OrthogonalPolynomial is unreasonably slow

[nvtroshkin]

OrthogonalPolynomial uses spectral Lanczos algorithm that operates with matrices of ncap size (calculates ncap coefficients) while we are interested only in first n polynomials. Because usually ncap >> n, the overhead is huge. Also the Lanczos algorithm may not converge (#6).

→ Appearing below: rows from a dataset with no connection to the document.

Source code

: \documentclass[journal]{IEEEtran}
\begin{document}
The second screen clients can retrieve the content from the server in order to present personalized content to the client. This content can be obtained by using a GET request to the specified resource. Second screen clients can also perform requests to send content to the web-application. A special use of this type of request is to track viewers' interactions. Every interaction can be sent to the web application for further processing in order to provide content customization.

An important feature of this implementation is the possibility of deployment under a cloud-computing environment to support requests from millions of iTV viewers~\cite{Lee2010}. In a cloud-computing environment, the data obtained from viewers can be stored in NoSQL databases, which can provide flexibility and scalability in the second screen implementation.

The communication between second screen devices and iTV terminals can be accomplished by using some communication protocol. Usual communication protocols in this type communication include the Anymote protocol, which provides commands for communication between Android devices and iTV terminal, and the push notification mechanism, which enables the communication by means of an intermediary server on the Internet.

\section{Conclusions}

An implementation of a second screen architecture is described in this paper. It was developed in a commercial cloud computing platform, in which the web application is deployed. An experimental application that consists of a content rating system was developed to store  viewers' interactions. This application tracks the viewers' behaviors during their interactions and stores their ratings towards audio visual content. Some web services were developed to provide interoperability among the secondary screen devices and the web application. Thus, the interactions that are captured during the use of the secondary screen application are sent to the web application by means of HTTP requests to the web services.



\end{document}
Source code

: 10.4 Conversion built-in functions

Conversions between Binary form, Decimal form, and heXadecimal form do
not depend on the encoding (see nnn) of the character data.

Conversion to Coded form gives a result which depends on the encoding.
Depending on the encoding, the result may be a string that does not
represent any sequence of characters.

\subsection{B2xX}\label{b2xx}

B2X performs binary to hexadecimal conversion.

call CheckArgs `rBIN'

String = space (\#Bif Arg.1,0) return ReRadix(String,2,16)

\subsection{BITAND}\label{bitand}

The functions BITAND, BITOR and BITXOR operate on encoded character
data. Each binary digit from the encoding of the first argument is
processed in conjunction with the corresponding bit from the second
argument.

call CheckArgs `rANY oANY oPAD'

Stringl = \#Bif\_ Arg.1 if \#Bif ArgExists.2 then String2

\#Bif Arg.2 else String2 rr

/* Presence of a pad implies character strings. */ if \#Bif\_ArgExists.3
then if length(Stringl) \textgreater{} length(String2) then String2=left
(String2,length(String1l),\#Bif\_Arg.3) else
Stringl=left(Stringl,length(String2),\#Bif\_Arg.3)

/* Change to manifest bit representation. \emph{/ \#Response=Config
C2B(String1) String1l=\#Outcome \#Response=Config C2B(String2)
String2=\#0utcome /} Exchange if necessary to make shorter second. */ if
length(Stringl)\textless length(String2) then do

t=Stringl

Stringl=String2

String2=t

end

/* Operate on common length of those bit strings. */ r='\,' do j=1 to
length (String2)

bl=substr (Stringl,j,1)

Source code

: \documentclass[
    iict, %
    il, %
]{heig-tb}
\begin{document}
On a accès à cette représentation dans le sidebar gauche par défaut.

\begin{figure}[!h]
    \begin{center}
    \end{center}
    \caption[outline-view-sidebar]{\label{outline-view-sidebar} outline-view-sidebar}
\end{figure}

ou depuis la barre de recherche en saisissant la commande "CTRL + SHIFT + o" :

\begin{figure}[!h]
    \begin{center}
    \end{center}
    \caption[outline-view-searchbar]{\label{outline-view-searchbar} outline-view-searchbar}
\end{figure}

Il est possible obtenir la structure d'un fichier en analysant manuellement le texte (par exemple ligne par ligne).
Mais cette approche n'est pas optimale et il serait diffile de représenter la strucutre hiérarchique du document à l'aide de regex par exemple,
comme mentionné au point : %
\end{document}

The Steiltjes algorithm for the fejer quadrature may by preferable to use Gautschi, 1993, because it is stable and fast.

Benchmark

_orthpol.dlancz

import numpy as np
import orthpol._orthpol as orth
import timeit

n=20
ncap = 100000
quad = orth.dfejer(ncap)

print(timeit.timeit(lambda: orth.dlancz(n,quad[0], np.array(quad[1]) * 1/ncap), number=5))

_orthpol.dsti

print(timeit.timeit(lambda: orth.dsti(n,quad[0], np.array(quad[1]) * 1/ncap), number=5))

Results

_orthpol.dlancz:

89.07238823200169

_orthpol.dsti:

0.07561909200012451

Discussion

The execution time of the Stieljes algorithm depends linearly on n. For the Lanczos algorithm there is no dependency on n, and we could think that for n >> 1 the Lanczos algorithm is preferable. Actually, it is not the case because of the recurrence coefficients undergo saturation (i.e. alpha[n+1] is almost equal to alpha[n]) and the underlying Fortran code exits with an error, indicating the maximum recurrence index, before the advantage could realize.